ABOUT THIS TASK
Wherever the word "eval" shows up in the data, report the line it sits in.
(DATA LISTING Opens)
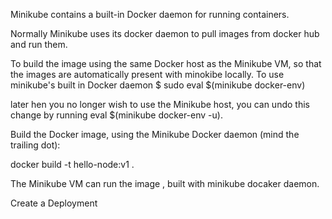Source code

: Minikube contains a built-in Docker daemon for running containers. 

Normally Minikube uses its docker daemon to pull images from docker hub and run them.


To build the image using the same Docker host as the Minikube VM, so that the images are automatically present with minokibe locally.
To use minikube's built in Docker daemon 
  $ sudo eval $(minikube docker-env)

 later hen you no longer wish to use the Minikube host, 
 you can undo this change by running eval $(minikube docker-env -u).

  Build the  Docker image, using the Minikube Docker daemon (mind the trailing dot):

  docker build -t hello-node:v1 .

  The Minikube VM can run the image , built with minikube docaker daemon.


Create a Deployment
(DATA LISTING Closes)
EXERCISE ANSWER
  $ sudo eval $(minikube docker-env)
 you can undo this change by running eval $(minikube docker-env -u).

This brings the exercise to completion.